■ **DATA SECTION**:

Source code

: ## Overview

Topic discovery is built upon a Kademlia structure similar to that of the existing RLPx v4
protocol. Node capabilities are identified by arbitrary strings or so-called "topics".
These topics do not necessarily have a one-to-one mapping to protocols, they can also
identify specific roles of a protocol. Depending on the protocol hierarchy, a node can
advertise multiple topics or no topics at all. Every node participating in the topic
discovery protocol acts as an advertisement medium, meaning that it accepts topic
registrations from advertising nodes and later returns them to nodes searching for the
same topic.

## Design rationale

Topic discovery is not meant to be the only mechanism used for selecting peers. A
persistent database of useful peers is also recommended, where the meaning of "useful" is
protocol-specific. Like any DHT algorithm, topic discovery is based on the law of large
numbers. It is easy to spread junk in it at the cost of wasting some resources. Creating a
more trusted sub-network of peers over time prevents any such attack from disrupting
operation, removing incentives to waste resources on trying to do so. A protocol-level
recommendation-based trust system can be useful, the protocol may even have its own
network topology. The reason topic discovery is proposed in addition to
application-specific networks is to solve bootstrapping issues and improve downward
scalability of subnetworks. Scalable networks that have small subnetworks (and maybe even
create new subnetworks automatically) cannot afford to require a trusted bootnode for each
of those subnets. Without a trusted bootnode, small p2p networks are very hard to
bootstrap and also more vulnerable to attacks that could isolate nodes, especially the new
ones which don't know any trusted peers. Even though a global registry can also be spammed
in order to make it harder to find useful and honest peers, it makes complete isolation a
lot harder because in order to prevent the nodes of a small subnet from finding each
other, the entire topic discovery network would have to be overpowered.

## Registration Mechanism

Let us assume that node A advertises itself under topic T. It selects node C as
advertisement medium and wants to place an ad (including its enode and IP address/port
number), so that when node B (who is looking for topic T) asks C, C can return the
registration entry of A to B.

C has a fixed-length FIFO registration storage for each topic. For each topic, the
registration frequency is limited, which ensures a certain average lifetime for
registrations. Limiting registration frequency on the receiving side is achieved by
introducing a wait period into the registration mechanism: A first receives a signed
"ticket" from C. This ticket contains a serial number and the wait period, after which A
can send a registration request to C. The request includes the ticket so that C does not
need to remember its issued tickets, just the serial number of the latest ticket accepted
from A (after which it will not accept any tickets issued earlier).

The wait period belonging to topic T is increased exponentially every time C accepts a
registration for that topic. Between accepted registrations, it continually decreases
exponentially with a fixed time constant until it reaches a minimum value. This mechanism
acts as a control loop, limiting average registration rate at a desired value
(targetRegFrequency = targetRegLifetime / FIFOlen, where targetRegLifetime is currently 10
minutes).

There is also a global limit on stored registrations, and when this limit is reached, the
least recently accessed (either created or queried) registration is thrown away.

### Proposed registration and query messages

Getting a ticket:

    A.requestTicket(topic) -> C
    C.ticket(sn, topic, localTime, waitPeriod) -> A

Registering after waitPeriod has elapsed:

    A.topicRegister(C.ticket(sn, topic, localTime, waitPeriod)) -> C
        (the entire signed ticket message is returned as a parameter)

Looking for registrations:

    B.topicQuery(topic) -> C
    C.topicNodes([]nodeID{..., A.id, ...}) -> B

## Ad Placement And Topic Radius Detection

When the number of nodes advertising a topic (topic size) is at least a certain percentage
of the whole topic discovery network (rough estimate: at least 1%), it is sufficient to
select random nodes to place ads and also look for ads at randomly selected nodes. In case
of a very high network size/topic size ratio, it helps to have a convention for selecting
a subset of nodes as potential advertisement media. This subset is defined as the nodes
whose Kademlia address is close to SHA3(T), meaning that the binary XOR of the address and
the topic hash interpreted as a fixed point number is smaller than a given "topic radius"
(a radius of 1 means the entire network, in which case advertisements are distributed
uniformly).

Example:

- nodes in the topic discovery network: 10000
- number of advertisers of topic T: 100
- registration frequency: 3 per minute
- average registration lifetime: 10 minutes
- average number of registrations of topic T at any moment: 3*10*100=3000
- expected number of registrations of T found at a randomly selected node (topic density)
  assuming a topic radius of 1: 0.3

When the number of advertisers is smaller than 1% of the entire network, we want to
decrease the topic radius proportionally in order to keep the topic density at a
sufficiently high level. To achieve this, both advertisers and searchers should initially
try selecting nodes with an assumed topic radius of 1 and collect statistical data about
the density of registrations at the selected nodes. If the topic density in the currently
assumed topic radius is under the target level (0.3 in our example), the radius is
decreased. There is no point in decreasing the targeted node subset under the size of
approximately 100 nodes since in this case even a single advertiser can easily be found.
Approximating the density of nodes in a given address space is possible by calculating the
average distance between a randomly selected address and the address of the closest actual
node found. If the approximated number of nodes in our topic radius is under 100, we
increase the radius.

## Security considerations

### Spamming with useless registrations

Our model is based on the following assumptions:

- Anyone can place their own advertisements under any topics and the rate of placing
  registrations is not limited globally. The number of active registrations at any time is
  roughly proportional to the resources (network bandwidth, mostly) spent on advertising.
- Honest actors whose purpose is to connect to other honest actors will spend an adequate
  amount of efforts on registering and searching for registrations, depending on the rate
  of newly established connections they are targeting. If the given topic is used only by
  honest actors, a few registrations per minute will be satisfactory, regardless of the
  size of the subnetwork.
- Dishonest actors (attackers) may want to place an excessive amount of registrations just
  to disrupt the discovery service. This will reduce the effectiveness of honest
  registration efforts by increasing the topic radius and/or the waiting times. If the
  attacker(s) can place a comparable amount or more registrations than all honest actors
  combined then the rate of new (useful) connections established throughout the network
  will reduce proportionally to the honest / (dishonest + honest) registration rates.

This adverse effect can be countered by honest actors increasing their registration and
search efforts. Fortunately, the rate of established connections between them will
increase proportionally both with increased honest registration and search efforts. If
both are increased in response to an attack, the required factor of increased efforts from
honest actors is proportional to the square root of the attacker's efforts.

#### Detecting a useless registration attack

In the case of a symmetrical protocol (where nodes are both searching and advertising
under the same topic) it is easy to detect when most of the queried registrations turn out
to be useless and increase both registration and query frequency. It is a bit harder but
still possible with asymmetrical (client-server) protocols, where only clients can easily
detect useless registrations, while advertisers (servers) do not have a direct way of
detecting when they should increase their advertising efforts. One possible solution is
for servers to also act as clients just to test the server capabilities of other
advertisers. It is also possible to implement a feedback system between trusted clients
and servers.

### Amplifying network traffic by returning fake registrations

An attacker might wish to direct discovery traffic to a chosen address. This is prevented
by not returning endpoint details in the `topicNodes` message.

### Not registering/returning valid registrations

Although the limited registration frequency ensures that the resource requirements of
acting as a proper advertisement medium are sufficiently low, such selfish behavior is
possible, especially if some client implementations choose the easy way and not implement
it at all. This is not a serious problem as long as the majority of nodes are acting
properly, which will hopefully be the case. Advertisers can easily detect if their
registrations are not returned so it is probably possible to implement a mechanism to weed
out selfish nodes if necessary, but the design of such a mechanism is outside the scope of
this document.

■ **WHAT TO DO**: Each entry in the listing is to be copied exactly.

■ **RESPONSE**:
Source code

: ## Overview

Topic discovery is built upon a Kademlia structure similar to that of the existing RLPx v4
protocol. Node capabilities are identified by arbitrary strings or so-called "topics".
These topics do not necessarily have a one-to-one mapping to protocols, they can also
identify specific roles of a protocol. Depending on the protocol hierarchy, a node can
advertise multiple topics or no topics at all. Every node participating in the topic
discovery protocol acts as an advertisement medium, meaning that it accepts topic
registrations from advertising nodes and later returns them to nodes searching for the
same topic.

## Design rationale

Topic discovery is not meant to be the only mechanism used for selecting peers. A
persistent database of useful peers is also recommended, where the meaning of "useful" is
protocol-specific. Like any DHT algorithm, topic discovery is based on the law of large
numbers. It is easy to spread junk in it at the cost of wasting some resources. Creating a
more trusted sub-network of peers over time prevents any such attack from disrupting
operation, removing incentives to waste resources on trying to do so. A protocol-level
recommendation-based trust system can be useful, the protocol may even have its own
network topology. The reason topic discovery is proposed in addition to
application-specific networks is to solve bootstrapping issues and improve downward
scalability of subnetworks. Scalable networks that have small subnetworks (and maybe even
create new subnetworks automatically) cannot afford to require a trusted bootnode for each
of those subnets. Without a trusted bootnode, small p2p networks are very hard to
bootstrap and also more vulnerable to attacks that could isolate nodes, especially the new
ones which don't know any trusted peers. Even though a global registry can also be spammed
in order to make it harder to find useful and honest peers, it makes complete isolation a
lot harder because in order to prevent the nodes of a small subnet from finding each
other, the entire topic discovery network would have to be overpowered.

## Registration Mechanism

Let us assume that node A advertises itself under topic T. It selects node C as
advertisement medium and wants to place an ad (including its enode and IP address/port
number), so that when node B (who is looking for topic T) asks C, C can return the
registration entry of A to B.

C has a fixed-length FIFO registration storage for each topic. For each topic, the
registration frequency is limited, which ensures a certain average lifetime for
registrations. Limiting registration frequency on the receiving side is achieved by
introducing a wait period into the registration mechanism: A first receives a signed
"ticket" from C. This ticket contains a serial number and the wait period, after which A
can send a registration request to C. The request includes the ticket so that C does not
need to remember its issued tickets, just the serial number of the latest ticket accepted
from A (after which it will not accept any tickets issued earlier).

The wait period belonging to topic T is increased exponentially every time C accepts a
registration for that topic. Between accepted registrations, it continually decreases
exponentially with a fixed time constant until it reaches a minimum value. This mechanism
acts as a control loop, limiting average registration rate at a desired value
(targetRegFrequency = targetRegLifetime / FIFOlen, where targetRegLifetime is currently 10
minutes).

There is also a global limit on stored registrations, and when this limit is reached, the
least recently accessed (either created or queried) registration is thrown away.

### Proposed registration and query messages

Getting a ticket:

    A.requestTicket(topic) -> C
    C.ticket(sn, topic, localTime, waitPeriod) -> A

Registering after waitPeriod has elapsed:

    A.topicRegister(C.ticket(sn, topic, localTime, waitPeriod)) -> C
        (the entire signed ticket message is returned as a parameter)

Looking for registrations:

    B.topicQuery(topic) -> C
    C.topicNodes([]nodeID{..., A.id, ...}) -> B

## Ad Placement And Topic Radius Detection

When the number of nodes advertising a topic (topic size) is at least a certain percentage
of the whole topic discovery network (rough estimate: at least 1%), it is sufficient to
select random nodes to place ads and also look for ads at randomly selected nodes. In case
of a very high network size/topic size ratio, it helps to have a convention for selecting
a subset of nodes as potential advertisement media. This subset is defined as the nodes
whose Kademlia address is close to SHA3(T), meaning that the binary XOR of the address and
the topic hash interpreted as a fixed point number is smaller than a given "topic radius"
(a radius of 1 means the entire network, in which case advertisements are distributed
uniformly).

Example:

- nodes in the topic discovery network: 10000
- number of advertisers of topic T: 100
- registration frequency: 3 per minute
- average registration lifetime: 10 minutes
- average number of registrations of topic T at any moment: 3*10*100=3000
- expected number of registrations of T found at a randomly selected node (topic density)
  assuming a topic radius of 1: 0.3

When the number of advertisers is smaller than 1% of the entire network, we want to
decrease the topic radius proportionally in order to keep the topic density at a
sufficiently high level. To achieve this, both advertisers and searchers should initially
try selecting nodes with an assumed topic radius of 1 and collect statistical data about
the density of registrations at the selected nodes. If the topic density in the currently
assumed topic radius is under the target level (0.3 in our example), the radius is
decreased. There is no point in decreasing the targeted node subset under the size of
approximately 100 nodes since in this case even a single advertiser can easily be found.
Approximating the density of nodes in a given address space is possible by calculating the
average distance between a randomly selected address and the address of the closest actual
node found. If the approximated number of nodes in our topic radius is under 100, we
increase the radius.

## Security considerations

### Spamming with useless registrations

Our model is based on the following assumptions:

- Anyone can place their own advertisements under any topics and the rate of placing
  registrations is not limited globally. The number of active registrations at any time is
  roughly proportional to the resources (network bandwidth, mostly) spent on advertising.
- Honest actors whose purpose is to connect to other honest actors will spend an adequate
  amount of efforts on registering and searching for registrations, depending on the rate
  of newly established connections they are targeting. If the given topic is used only by
  honest actors, a few registrations per minute will be satisfactory, regardless of the
  size of the subnetwork.
- Dishonest actors (attackers) may want to place an excessive amount of registrations just
  to disrupt the discovery service. This will reduce the effectiveness of honest
  registration efforts by increasing the topic radius and/or the waiting times. If the
  attacker(s) can place a comparable amount or more registrations than all honest actors
  combined then the rate of new (useful) connections established throughout the network
  will reduce proportionally to the honest / (dishonest + honest) registration rates.

This adverse effect can be countered by honest actors increasing their registration and
search efforts. Fortunately, the rate of established connections between them will
increase proportionally both with increased honest registration and search efforts. If
both are increased in response to an attack, the required factor of increased efforts from
honest actors is proportional to the square root of the attacker's efforts.

#### Detecting a useless registration attack

In the case of a symmetrical protocol (where nodes are both searching and advertising
under the same topic) it is easy to detect when most of the queried registrations turn out
to be useless and increase both registration and query frequency. It is a bit harder but
still possible with asymmetrical (client-server) protocols, where only clients can easily
detect useless registrations, while advertisers (servers) do not have a direct way of
detecting when they should increase their advertising efforts. One possible solution is
for servers to also act as clients just to test the server capabilities of other
advertisers. It is also possible to implement a feedback system between trusted clients
and servers.

### Amplifying network traffic by returning fake registrations

An attacker might wish to direct discovery traffic to a chosen address. This is prevented
by not returning endpoint details in the `topicNodes` message.

### Not registering/returning valid registrations

Although the limited registration frequency ensures that the resource requirements of
acting as a proper advertisement medium are sufficiently low, such selfish behavior is
possible, especially if some client implementations choose the easy way and not implement
it at all. This is not a serious problem as long as the majority of nodes are acting
properly, which will hopefully be the case. Advertisers can easily detect if their
registrations are not returned so it is probably possible to implement a mechanism to weed
out selfish nodes if necessary, but the design of such a mechanism is outside the scope of
this document.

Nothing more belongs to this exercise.